How does that old showbiz saw go? Never act with kids or animals -- and don't ever talk directly to the camera because it will be awkward for all of us. If loosey-goosey Sarah Jessica Parker can't pull it off (the device was rightly canned in Sex and the City's first season), what made the creators of ABC's new teen drama think their young stars should do it?
Oddly, it works, primarily because the testimonials come from high schoolers: hockey stud Dino (Tom Cruise look-alike Sean Faris), brainy Ben (Jon Foster), and skittish camera nerd Jonathan (Chris Lowell). The confessionals still seem self-conscious, but a boy talking about sex or friendship or...sex should bungle a bit. The contrivance also allows more realism: You gotta love the articulate kids that populate Everwood and Gilmore Girls and The O.C., but real teen conversations are notable for swallowed thoughts and last-minute verbal detours. In an upcoming episode, when Dino makes a tearful confession to his two buddies, we witness not just the stuttering surface exchange, but its mental undertow: Oh, God, Dino's crying!

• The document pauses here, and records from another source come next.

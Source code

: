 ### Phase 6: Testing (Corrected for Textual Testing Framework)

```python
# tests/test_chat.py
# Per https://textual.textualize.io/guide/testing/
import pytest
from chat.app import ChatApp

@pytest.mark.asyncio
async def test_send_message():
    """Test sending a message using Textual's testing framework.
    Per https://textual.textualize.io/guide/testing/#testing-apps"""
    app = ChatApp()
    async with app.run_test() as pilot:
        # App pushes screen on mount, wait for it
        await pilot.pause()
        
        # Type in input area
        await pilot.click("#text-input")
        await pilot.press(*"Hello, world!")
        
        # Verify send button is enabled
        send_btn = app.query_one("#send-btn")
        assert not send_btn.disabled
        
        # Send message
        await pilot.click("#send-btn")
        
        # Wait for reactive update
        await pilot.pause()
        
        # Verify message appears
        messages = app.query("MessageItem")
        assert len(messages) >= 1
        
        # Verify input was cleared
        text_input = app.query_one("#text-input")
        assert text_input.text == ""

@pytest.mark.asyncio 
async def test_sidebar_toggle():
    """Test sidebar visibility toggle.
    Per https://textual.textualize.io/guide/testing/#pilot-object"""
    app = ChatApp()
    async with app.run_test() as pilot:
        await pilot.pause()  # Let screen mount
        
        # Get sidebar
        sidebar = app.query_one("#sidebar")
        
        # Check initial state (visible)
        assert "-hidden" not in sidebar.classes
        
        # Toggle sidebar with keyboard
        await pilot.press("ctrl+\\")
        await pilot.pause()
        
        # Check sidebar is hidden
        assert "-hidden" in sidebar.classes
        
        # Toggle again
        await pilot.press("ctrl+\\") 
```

Life as We Know It, based on Melvin Burgess' novel Doing It and created by the producers of Freaks and Geeks, revels in off-putting frankness: Dino, for instance, describes taking his girlfriend's virginity as if he were planting a flag on alien territory. ''No matter what happens, they can't take that away -- I was there first.'' Once I finished blanching, I thought it was a great line. Maybe Dino's immature and occasionally unlikable, but I'm ready for a TV teen who isn't a better, more knowing human being than I am. Plus, it felt right: When so much of high school life is transient -- love notes trashed, promise rings returned -- the idea of doing something ''they can't take away'' seems logical, if louchely put.

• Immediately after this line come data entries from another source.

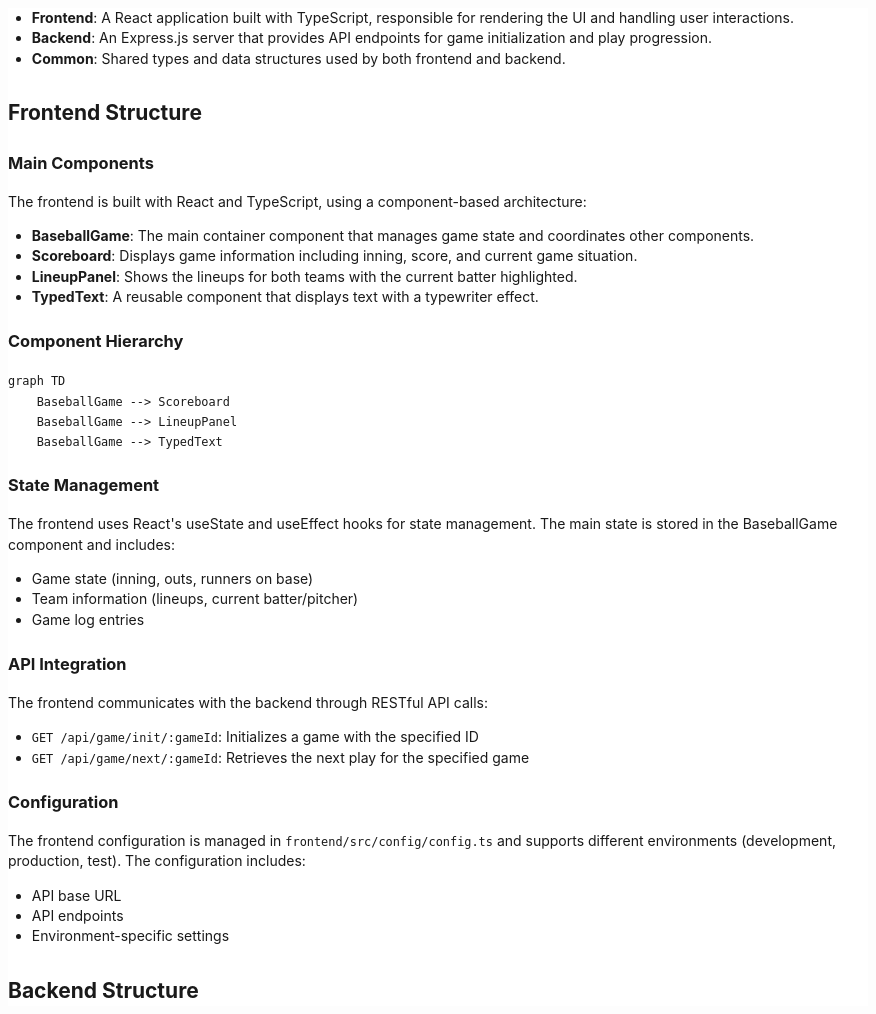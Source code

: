 - **Frontend**: A React application built with TypeScript, responsible for rendering the UI and handling user interactions.
- **Backend**: An Express.js server that provides API endpoints for game initialization and play progression.
- **Common**: Shared types and data structures used by both frontend and backend.

## Frontend Structure

### Main Components

The frontend is built with React and TypeScript, using a component-based architecture:

- **BaseballGame**: The main container component that manages game state and coordinates other components.
- **Scoreboard**: Displays game information including inning, score, and current game situation.
- **LineupPanel**: Shows the lineups for both teams with the current batter highlighted.
- **TypedText**: A reusable component that displays text with a typewriter effect.

### Component Hierarchy

```mermaid
graph TD
    BaseballGame --> Scoreboard
    BaseballGame --> LineupPanel
    BaseballGame --> TypedText
```

### State Management

The frontend uses React's useState and useEffect hooks for state management. The main state is stored in the BaseballGame component and includes:

- Game state (inning, outs, runners on base)
- Team information (lineups, current batter/pitcher)
- Game log entries

### API Integration

The frontend communicates with the backend through RESTful API calls:

- `GET /api/game/init/:gameId`: Initializes a game with the specified ID
- `GET /api/game/next/:gameId`: Retrieves the next play for the specified game

### Configuration

The frontend configuration is managed in `frontend/src/config/config.ts` and supports different environments (development, production, test). The configuration includes:

- API base URL
- API endpoints
- Environment-specific settings

## Backend Structure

If you're irked by the pilot, don't give up. Jonathan's friend Deborah (Ozzy progeny Kelly Osbourne), the target of fat jokes early on, proves she can defend herself quite nicely. And while Ben's relationship with his teacher (Marguerite Moreau) has the whiff of an old Van Halen video, the writers play up its topsy-turvy, who's-in-control vibe. That cleverly mirrors the dynamic between Dino and his parents (hangdog D.B. Sweeney and Lisa Darr) after he discovers an icky secret. With Dino gaining moral superiority, and leverage, this family becomes quite charged -- just like the jangly triangle of guys at the series' center.